Welte-Mignon. Piano rolls.
Piano rolls, a medium with a deservedly bad reputation. The integrity of many rolls was compromised by extensive doctoring, both to correct wrong or mistimed notes and to "enhance" the original with new harmonies, runs and doublings. Even when uncorrupted, standard rolls had no quality, as all notes sounded at the same volume and with the same flat, staccato tone. Fine for a barroom, but hardly genuine art.
Mahler's rolls, though, were made in the new Welte-Mignon system, perfected in Germany in 1903. How did it work? We really don't know, since the proprietary process was a closely-guarded secret and the equipment was secured after each session. Apparently, the master was made with ink markings that were then punched as two sets of holes--one for each note and the other for its volume.
The latter was a crucial component which transformed the bland mechanical clanking of the traditional piano roll into a genuine performance which replicated the accents, dynamics and overall atmosphere of the original.
Reproduction is achieved not through a player piano, but with a so-called "vorsetzer" unit, which actually plays a concert grand using felt-tipped "fingers" activated by varying degrees of pneumatic pressure triggered by the sets of holes. The result is uncannily realistic and far superior to the limited range of the acoustic disc in conveying the "touch" of an artist. Except for a slight pumping background sound of the pneumatic bellows, the present disc has the full nuance of a genuine performance.
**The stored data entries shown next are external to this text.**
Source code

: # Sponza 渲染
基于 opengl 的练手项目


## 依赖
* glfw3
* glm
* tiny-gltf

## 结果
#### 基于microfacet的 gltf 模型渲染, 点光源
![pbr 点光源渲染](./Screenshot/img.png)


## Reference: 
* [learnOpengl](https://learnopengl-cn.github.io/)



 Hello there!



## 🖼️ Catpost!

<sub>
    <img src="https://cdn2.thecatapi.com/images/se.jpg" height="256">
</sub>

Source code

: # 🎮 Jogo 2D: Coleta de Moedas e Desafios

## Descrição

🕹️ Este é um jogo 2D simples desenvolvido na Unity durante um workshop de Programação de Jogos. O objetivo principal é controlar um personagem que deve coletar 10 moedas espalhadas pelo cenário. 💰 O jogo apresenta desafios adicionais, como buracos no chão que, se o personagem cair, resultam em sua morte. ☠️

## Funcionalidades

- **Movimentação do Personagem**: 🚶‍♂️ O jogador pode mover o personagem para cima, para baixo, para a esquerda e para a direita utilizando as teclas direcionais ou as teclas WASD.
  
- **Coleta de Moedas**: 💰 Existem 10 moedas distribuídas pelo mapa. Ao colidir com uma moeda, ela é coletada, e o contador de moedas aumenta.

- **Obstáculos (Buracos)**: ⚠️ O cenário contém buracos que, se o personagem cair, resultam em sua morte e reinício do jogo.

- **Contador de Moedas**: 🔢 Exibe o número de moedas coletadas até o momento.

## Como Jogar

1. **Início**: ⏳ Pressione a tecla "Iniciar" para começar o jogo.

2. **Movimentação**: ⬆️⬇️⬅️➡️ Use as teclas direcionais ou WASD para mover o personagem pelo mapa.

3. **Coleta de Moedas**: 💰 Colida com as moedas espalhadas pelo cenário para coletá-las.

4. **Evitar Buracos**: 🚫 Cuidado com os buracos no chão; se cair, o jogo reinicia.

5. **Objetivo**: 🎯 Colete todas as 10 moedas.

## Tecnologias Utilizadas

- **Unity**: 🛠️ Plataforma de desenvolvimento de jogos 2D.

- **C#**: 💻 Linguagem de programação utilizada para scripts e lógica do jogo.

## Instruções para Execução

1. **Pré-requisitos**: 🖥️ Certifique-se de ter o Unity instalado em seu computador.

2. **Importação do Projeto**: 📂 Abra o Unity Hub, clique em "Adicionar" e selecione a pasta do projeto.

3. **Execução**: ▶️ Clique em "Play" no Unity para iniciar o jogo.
Mahler recorded all four of his rolls in a single session on 09-11-1905. He chose two of his songs, the vocal finale to his Symphony # 4 and the first movement of his Symphony # 5 (which he had completed the previous year), all in arrangements for piano solo. The readings are fast, impulsive and full of highly individual touches, presumably suggesting the manner in which Mahler intended his own works to be interpreted--far more akin to the hysterical passion of Horenstein or Leonard Bernstein (1918-1990) than the cool modern approach of von Karajan or Bernard Haitink (1929).